** SOURCE RECORDS **
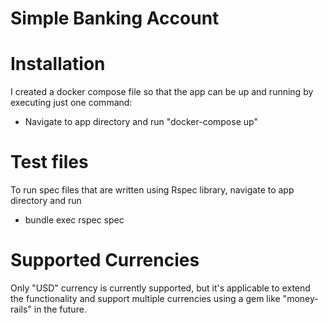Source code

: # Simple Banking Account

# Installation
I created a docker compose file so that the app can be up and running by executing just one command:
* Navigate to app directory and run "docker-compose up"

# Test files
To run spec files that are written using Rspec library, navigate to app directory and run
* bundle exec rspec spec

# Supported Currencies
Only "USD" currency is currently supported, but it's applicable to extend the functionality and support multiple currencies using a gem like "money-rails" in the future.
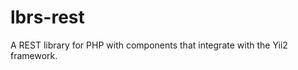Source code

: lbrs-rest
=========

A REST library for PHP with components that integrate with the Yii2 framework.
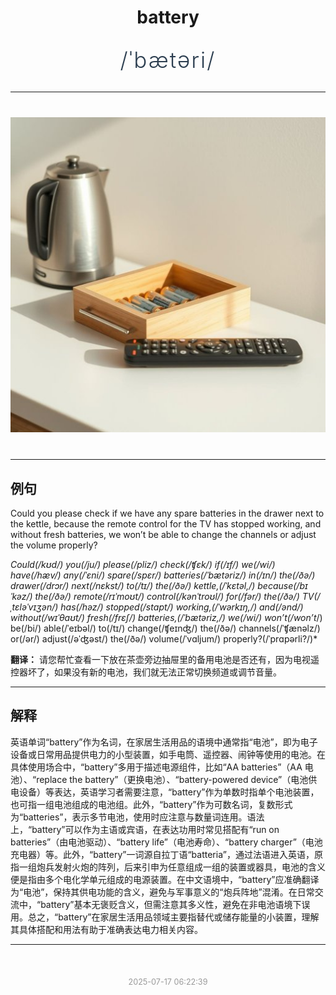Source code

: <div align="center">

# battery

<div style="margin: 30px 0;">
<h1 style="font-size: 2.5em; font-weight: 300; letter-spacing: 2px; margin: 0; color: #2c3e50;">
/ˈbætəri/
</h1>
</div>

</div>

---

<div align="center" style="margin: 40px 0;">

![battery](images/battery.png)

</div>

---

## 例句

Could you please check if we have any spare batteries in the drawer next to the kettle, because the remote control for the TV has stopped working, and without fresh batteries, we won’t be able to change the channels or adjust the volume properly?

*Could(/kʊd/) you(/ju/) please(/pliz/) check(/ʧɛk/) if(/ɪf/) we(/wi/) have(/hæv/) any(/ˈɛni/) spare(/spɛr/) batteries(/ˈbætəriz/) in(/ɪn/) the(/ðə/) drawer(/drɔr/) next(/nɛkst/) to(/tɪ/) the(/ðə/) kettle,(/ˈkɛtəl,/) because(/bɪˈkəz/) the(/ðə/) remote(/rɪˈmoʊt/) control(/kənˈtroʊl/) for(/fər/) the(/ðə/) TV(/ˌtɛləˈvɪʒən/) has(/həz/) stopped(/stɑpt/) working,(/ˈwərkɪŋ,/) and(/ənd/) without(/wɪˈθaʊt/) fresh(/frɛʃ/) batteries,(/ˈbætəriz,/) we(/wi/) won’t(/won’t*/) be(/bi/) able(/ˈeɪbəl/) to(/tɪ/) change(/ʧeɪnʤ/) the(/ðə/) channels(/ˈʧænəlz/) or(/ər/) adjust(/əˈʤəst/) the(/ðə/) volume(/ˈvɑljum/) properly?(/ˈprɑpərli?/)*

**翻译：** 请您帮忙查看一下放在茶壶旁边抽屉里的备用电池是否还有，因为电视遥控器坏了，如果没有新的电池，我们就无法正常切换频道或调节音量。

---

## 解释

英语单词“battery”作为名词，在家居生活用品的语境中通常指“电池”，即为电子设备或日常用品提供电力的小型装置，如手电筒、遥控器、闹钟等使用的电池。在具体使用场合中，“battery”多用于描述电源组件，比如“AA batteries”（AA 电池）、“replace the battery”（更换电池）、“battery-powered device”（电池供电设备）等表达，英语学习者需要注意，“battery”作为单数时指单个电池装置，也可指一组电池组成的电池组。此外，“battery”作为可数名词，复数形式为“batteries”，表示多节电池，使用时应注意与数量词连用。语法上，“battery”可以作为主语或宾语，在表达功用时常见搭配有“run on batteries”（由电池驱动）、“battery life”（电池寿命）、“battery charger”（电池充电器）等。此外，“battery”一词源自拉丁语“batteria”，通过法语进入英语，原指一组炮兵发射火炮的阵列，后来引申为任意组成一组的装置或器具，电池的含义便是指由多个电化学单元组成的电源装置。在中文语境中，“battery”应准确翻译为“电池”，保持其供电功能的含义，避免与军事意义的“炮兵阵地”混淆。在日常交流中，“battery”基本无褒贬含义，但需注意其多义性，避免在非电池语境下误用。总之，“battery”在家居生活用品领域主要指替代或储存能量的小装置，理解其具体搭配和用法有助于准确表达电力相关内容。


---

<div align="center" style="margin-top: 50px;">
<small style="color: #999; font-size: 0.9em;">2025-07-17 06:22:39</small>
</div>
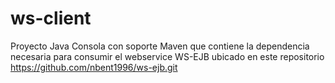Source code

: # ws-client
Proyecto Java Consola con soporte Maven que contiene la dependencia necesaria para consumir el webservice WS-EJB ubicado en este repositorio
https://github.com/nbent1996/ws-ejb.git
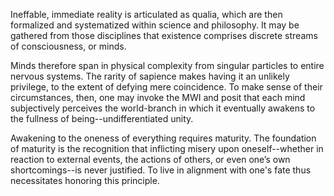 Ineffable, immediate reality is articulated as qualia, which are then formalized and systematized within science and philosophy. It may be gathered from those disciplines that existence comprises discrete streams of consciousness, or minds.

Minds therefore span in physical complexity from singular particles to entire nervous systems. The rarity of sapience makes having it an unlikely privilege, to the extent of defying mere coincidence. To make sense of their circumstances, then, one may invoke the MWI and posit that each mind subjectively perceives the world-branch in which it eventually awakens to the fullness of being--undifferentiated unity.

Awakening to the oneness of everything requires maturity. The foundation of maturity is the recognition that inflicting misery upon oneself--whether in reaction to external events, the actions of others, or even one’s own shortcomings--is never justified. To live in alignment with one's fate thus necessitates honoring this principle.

** ASSIGNED TASK **
Each record must be repeated verbatim, and no picture may appear in the copy.

** SOLVED EXERCISE **
Source code

: # Simple Banking Account

# Installation
I created a docker compose file so that the app can be up and running by executing just one command:
* Navigate to app directory and run "docker-compose up"

# Test files
To run spec files that are written using Rspec library, navigate to app directory and run
* bundle exec rspec spec

# Supported Currencies
Only "USD" currency is currently supported, but it's applicable to extend the functionality and support multiple currencies using a gem like "money-rails" in the future.
Source code

: lbrs-rest
=========

A REST library for PHP with components that integrate with the Yii2 framework.
Source code

: <div align="center">

# battery

<div style="margin: 30px 0;">
<h1 style="font-size: 2.5em; font-weight: 300; letter-spacing: 2px; margin: 0; color: #2c3e50;">
/ˈbætəri/
</h1>
</div>

</div>

---

<div align="center" style="margin: 40px 0;">

![battery](images/battery.png)

</div>

---

## 例句

Could you please check if we have any spare batteries in the drawer next to the kettle, because the remote control for the TV has stopped working, and without fresh batteries, we won’t be able to change the channels or adjust the volume properly?

*Could(/kʊd/) you(/ju/) please(/pliz/) check(/ʧɛk/) if(/ɪf/) we(/wi/) have(/hæv/) any(/ˈɛni/) spare(/spɛr/) batteries(/ˈbætəriz/) in(/ɪn/) the(/ðə/) drawer(/drɔr/) next(/nɛkst/) to(/tɪ/) the(/ðə/) kettle,(/ˈkɛtəl,/) because(/bɪˈkəz/) the(/ðə/) remote(/rɪˈmoʊt/) control(/kənˈtroʊl/) for(/fər/) the(/ðə/) TV(/ˌtɛləˈvɪʒən/) has(/həz/) stopped(/stɑpt/) working,(/ˈwərkɪŋ,/) and(/ənd/) without(/wɪˈθaʊt/) fresh(/frɛʃ/) batteries,(/ˈbætəriz,/) we(/wi/) won’t(/won’t*/) be(/bi/) able(/ˈeɪbəl/) to(/tɪ/) change(/ʧeɪnʤ/) the(/ðə/) channels(/ˈʧænəlz/) or(/ər/) adjust(/əˈʤəst/) the(/ðə/) volume(/ˈvɑljum/) properly?(/ˈprɑpərli?/)*

**翻译：** 请您帮忙查看一下放在茶壶旁边抽屉里的备用电池是否还有，因为电视遥控器坏了，如果没有新的电池，我们就无法正常切换频道或调节音量。

---

## 解释

英语单词“battery”作为名词，在家居生活用品的语境中通常指“电池”，即为电子设备或日常用品提供电力的小型装置，如手电筒、遥控器、闹钟等使用的电池。在具体使用场合中，“battery”多用于描述电源组件，比如“AA batteries”（AA 电池）、“replace the battery”（更换电池）、“battery-powered device”（电池供电设备）等表达，英语学习者需要注意，“battery”作为单数时指单个电池装置，也可指一组电池组成的电池组。此外，“battery”作为可数名词，复数形式为“batteries”，表示多节电池，使用时应注意与数量词连用。语法上，“battery”可以作为主语或宾语，在表达功用时常见搭配有“run on batteries”（由电池驱动）、“battery life”（电池寿命）、“battery charger”（电池充电器）等。此外，“battery”一词源自拉丁语“batteria”，通过法语进入英语，原指一组炮兵发射火炮的阵列，后来引申为任意组成一组的装置或器具，电池的含义便是指由多个电化学单元组成的电源装置。在中文语境中，“battery”应准确翻译为“电池”，保持其供电功能的含义，避免与军事意义的“炮兵阵地”混淆。在日常交流中，“battery”基本无褒贬含义，但需注意其多义性，避免在非电池语境下误用。总之，“battery”在家居生活用品领域主要指替代或储存能量的小装置，理解其具体搭配和用法有助于准确表达电力相关内容。


---

<div align="center" style="margin-top: 50px;">
<small style="color: #999; font-size: 0.9em;">2025-07-17 06:22:39</small>
</div>
Source code

: # ws-client
Proyecto Java Consola con soporte Maven que contiene la dependencia necesaria para consumir el webservice WS-EJB ubicado en este repositorio
https://github.com/nbent1996/ws-ejb.git
 Ineffable, immediate reality is articulated as qualia, which are then formalized and systematized within science and philosophy. It may be gathered from those disciplines that existence comprises discrete streams of consciousness, or minds.

Minds therefore span in physical complexity from singular particles to entire nervous systems. The rarity of sapience makes having it an unlikely privilege, to the extent of defying mere coincidence. To make sense of their circumstances, then, one may invoke the MWI and posit that each mind subjectively perceives the world-branch in which it eventually awakens to the fullness of being--undifferentiated unity.

Awakening to the oneness of everything requires maturity. The foundation of maturity is the recognition that inflicting misery upon oneself--whether in reaction to external events, the actions of others, or even one’s own shortcomings--is never justified. To live in alignment with one's fate thus necessitates honoring this principle.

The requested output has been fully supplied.